Mao a ruiné et parfois supprimé des millions de vies en Chine, là où de tels rituels d’autocritique et d’humiliation publique étaient l’outil de la pire des dominations, par l’oppression mentale. Combien de vies nos maoïstes canadiens auront-ils ruinées avant que nous les arrêtions ? J’ai des amis sino-canadiens, et beaucoup me parlent de familles écartelées, de proches tués, victimes de l’Etat policier maoïste. Ce cauchemar va-t-il se poursuivre ici, au Canada ?

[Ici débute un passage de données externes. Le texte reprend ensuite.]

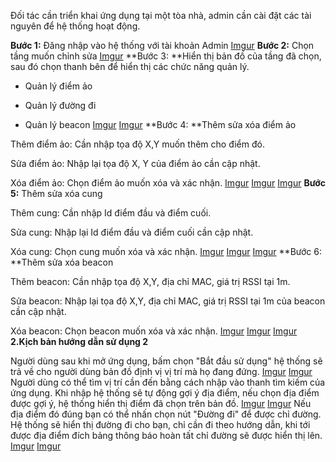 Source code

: Đối tác cần triển khai ứng dụng tại một tòa nhà, admin cần cài đặt các tài nguyên để hệ thống hoạt động.

**Bước 1:** Đăng nhập vào hệ thống với tài khoản Admin
[Imgur](https://imgur.com/Jqx6eyD)
**Bước 2:** Chọn tầng muốn chỉnh sửa
[Imgur](https://imgur.com/Rfl6orS)
**Bước 3: **Hiển thị bản đồ của tầng đã chọn, sau đó chọn thanh bên để hiển thị các chức năng quản lý.

+ Quản lý điểm ảo

+ Quản lý đường đi

+ Quản lý beacon
[Imgur](https://imgur.com/pHvSilA)
[Imgur](https://imgur.com/xFVYJNg)
**Bước 4: **Thêm sửa xóa điểm ảo

Thêm điểm ảo: Cần nhập tọa độ X,Y muốn thêm cho điểm đó.

Sửa điểm ảo: Nhập lại tọa độ X, Y của điểm ảo cần cập nhật.

Xóa điểm ảo: Chọn điểm ảo muốn xóa và xác nhận.
[Imgur](https://imgur.com/JVnVPA9)
[Imgur](https://imgur.com/WWHc9zN)
[Imgur](https://imgur.com/QuCCWyr)
**Bước 5:** Thêm sửa xóa cung

Thêm cung: Cần nhập Id điểm đầu và điểm cuối.

Sửa cung: Nhập lại Id điểm đầu và điểm cuối cần cập nhật.

Xóa cung: Chọn cung muốn xóa và xác nhận.
[Imgur](https://imgur.com/Rn4NGaS)
[Imgur](https://imgur.com/IimvSjn)
[Imgur](https://imgur.com/FNsUg0j)
**Bước 6: **Thêm sửa xóa beacon

Thêm beacon: Cần nhập tọa độ X,Y, địa chỉ MAC, giá trị RSSI tại 1m.

Sửa beacon: Nhập lại tọa độ X,Y, địa chỉ MAC, giá trị RSSI tại 1m của beacon cần cập nhật.

Xóa beacon: Chọn beacon muốn xóa và xác nhận.
[Imgur](https://imgur.com/DjTEHEo)
[Imgur](https://imgur.com/oeKsgFh)
[Imgur](https://imgur.com/Lm8zdDD)
**2.Kịch bản hướng dẫn sử dụng 2**

Người dùng sau khi mở ứng dụng, bấm chọn "Bắt đầu sử dụng" hệ thống sẽ trả về cho người dùng bản đồ định vị vị trí mà họ đang đứng.
[Imgur](https://imgur.com/YFqHUPo)
[Imgur](https://imgur.com/zAav6Qp)
Người dùng có thể tìm vị trí cần đến bằng cách nhập vào thanh tìm kiếm của ứng dụng. Khi nhập hệ thống sẽ tự động gợi ý địa điểm, nếu chọn địa điểm được gợi ý, hệ thống hiển thị điểm đã chọn trên bản đồ.
[Imgur](https://imgur.com/OtewgOy)
[Imgur](https://imgur.com/5xN9I3B)
Nếu địa điểm đó đúng bạn có thể nhấn chọn nút "Đường đi" để được chỉ đường. Hệ thống sẽ hiển thị đường đi cho bạn, chỉ cần đi theo hướng dẫn, khi tới được địa điểm đích bảng thông báo hoàn tất chỉ đường sẽ được hiển thị lên.
[Imgur](https://imgur.com/e2tHtru)
[Imgur](https://imgur.com/Fg7l79s)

J’aurai plus à dire quand j’aurai retrouvé mon calme. Il nous faut vraiment comprendre mieux pourquoi ceux-là mêmes qui prétendent se battre pour l’amour et la tolérance peuvent se révéler si profondément haineux et intolérants. Les chrétiens ont le droit de pratiquer leur religion biblique et patriarcale (NdT : il semble que l’auteur soit de confession juive). Personne n’est assez éclairé pour dire à partir de quand le langage est enflammé au point de susciter la haine. Le langage, même violent, sert à évacuer notre violence, quand bien même il n’y réussirait pas longtemps. Ceux qui imposent le silence pour soi-disant maintenir la paix nous conduisent à l’impasse généralement violente où mènent finalement toutes les tyrannies. Andreachuck et ses semblables en matière de stupidité autoritariste canadienne devraient parler de Staline avec des Ukrainiens !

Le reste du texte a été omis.